EXERCISE BRIEF. Look below and pull out each line with the word "your".

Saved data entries
——————————

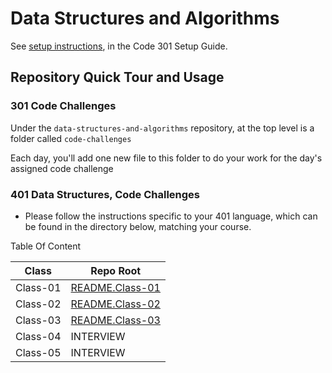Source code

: # Data Structures and Algorithms

See [setup instructions](https://codefellows.github.io/setup-guide/code-301/3-code-challenges), in the Code 301 Setup Guide.

## Repository Quick Tour and Usage

### 301 Code Challenges

Under the `data-structures-and-algorithms` repository, at the top level is a folder called `code-challenges`

Each day, you'll add one new file to this folder to do your work for the day's assigned code challenge

### 401 Data Structures, Code Challenges

- Please follow the instructions specific to your 401 language, which can be found in the directory below, matching your course.

Table Of Content 

| Class      | Repo Root |
| ----------------| ----------- |
| Class-01        | [README.Class-01](https://github.com/sultan-elayan/data-structures-and-algorithms/blob/master/401-Code/Class-01/README.md)       |
| Class-02    | [README.Class-02](https://github.com/sultan-elayan/data-structures-and-algorithms/blob/master/401-Code/Class-02/README.md)      |
| Class-03    | [README.Class-03](https://github.com/sultan-elayan/data-structures-and-algorithms/blob/array-binary-search/401-Code/class-03/README.md)      |
| Class-04    | INTERVIEW|
| Class-05    | INTERVIEW|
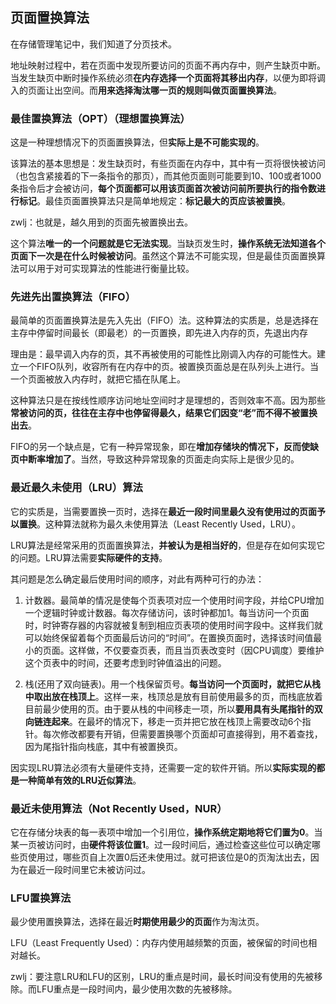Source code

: ## 页面置换算法
在存储管理笔记中，我们知道了分页技术。

地址映射过程中，若在页面中发现所要访问的页面不再内存中，则产生缺页中断。当发生缺页中断时操作系统必须**在内存选择一个页面将其移出内存**，以便为即将调入的页面让出空间。而**用来选择淘汰哪一页的规则叫做页面置换算法**。

### 最佳置换算法（OPT）（理想置换算法）
这是一种理想情况下的页面置换算法，但**实际上是不可能实现的**。

该算法的基本思想是：发生缺页时，有些页面在内存中，其中有一页将很快被访问（也包含紧接着的下一条指令的那页），而其他页面则可能要到10、100或者1000条指令后才会被访问，**每个页面都可以用该页面首次被访问前所要执行的指令数进行标记**。最佳页面置换算法只是简单地规定：**标记最大的页应该被置换**。

zwlj：也就是，越久用到的页面先被置换出去。

这个算法**唯一的一个问题就是它无法实现**。当缺页发生时，**操作系统无法知道各个页面下一次是在什么时候被访问**。虽然这个算法不可能实现，但是最佳页面置换算法可以用于对可实现算法的性能进行衡量比较。

### 先进先出置换算法（FIFO）
最简单的页面置换算法是先入先出（FIFO）法。这种算法的实质是，总是选择在主存中停留时间最长（即最老）的一页置换，即先进入内存的页，先退出内存

理由是：最早调入内存的页，其不再被使用的可能性比刚调入内存的可能性大。建立一个FIFO队列，收容所有在内存中的页。被置换页面总是在队列头上进行。当一个页面被放入内存时，就把它插在队尾上。

这种算法只是在按线性顺序访问地址空间时才是理想的，否则效率不高。因为那些**常被访问的页，往往在主存中也停留得最久，结果它们因变“老”而不得不被置换出去**。

FIFO的另一个缺点是，它有一种异常现象，即在**增加存储块的情况下，反而使缺页中断率增加了**。当然，导致这种异常现象的页面走向实际上是很少见的。

### 最近最久未使用（LRU）算法
它的实质是，当需要置换一页时，选择在**最近一段时间里最久没有使用过的页面予以置换**。这种算法就称为最久未使用算法（Least Recently Used，LRU）。

LRU算法是经常采用的页面置换算法，**并被认为是相当好的**，但是存在如何实现它的问题。LRU算法需要**实际硬件的支持**。

其问题是怎么确定最后使用时间的顺序，对此有两种可行的办法：

1. 计数器。最简单的情况是使每个页表项对应一个使用时间字段，并给CPU增加一个逻辑时钟或计数器。每次存储访问，该时钟都加1。每当访问一个页面时，时钟寄存器的内容就被复制到相应页表项的使用时间字段中。这样我们就可以始终保留着每个页面最后访问的“时间”。在置换页面时，选择该时间值最小的页面。这样做，不仅要查页表，而且当页表改变时（因CPU调度）要维护这个页表中的时间，还要考虑到时钟值溢出的问题。

2. 栈(还用了双向链表)。用一个栈保留页号。**每当访问一个页面时，就把它从栈中取出放在栈顶上**。这样一来，栈顶总是放有目前使用最多的页，而栈底放着目前最少使用的页。由于要从栈的中间移走一项，所以**要用具有头尾指针的双向链连起来**。在最坏的情况下，移走一页并把它放在栈顶上需要改动6个指针。每次修改都要有开销，但需要置换哪个页面却可直接得到，用不着查找，因为尾指针指向栈底，其中有被置换页。

因实现LRU算法必须有大量硬件支持，还需要一定的软件开销。所以**实际实现的都是一种简单有效的LRU近似算法**。

### 最近未使用算法（Not Recently Used，NUR）
它在存储分块表的每一表项中增加一个引用位，**操作系统定期地将它们置为0**。当某一页被访问时，由**硬件将该位置1**。过一段时间后，通过检查这些位可以确定哪些页使用过，哪些页自上次置0后还未使用过。就可把该位是0的页淘汰出去，因为在最近一段时间里它未被访问过。

### LFU置换算法
最少使用置换算法，选择在最近**时期使用最少的页面**作为淘汰页。

LFU（Least Frequently Used）：内存内使用越频繁的页面，被保留的时间也相对越长。

zwlj：要注意LRU和LFU的区别，LRU的重点是时间，最长时间没有使用的先被移除。而LFU重点是一段时间内，最少使用次数的先被移除。
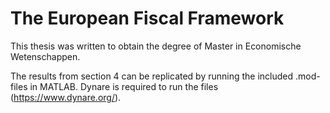 # The European Fiscal Framework

This thesis was written to obtain the degree of Master in Economische Wetenschappen.
 
The results from section 4 can be replicated by running the included .mod-files in MATLAB. Dynare is required to run the files (https://www.dynare.org/).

——————————

TASK RESULT.
Each day, you'll add one new file to this folder to do your work for the day's assigned code challenge
- Please follow the instructions specific to your 401 language, which can be found in the directory below, matching your course.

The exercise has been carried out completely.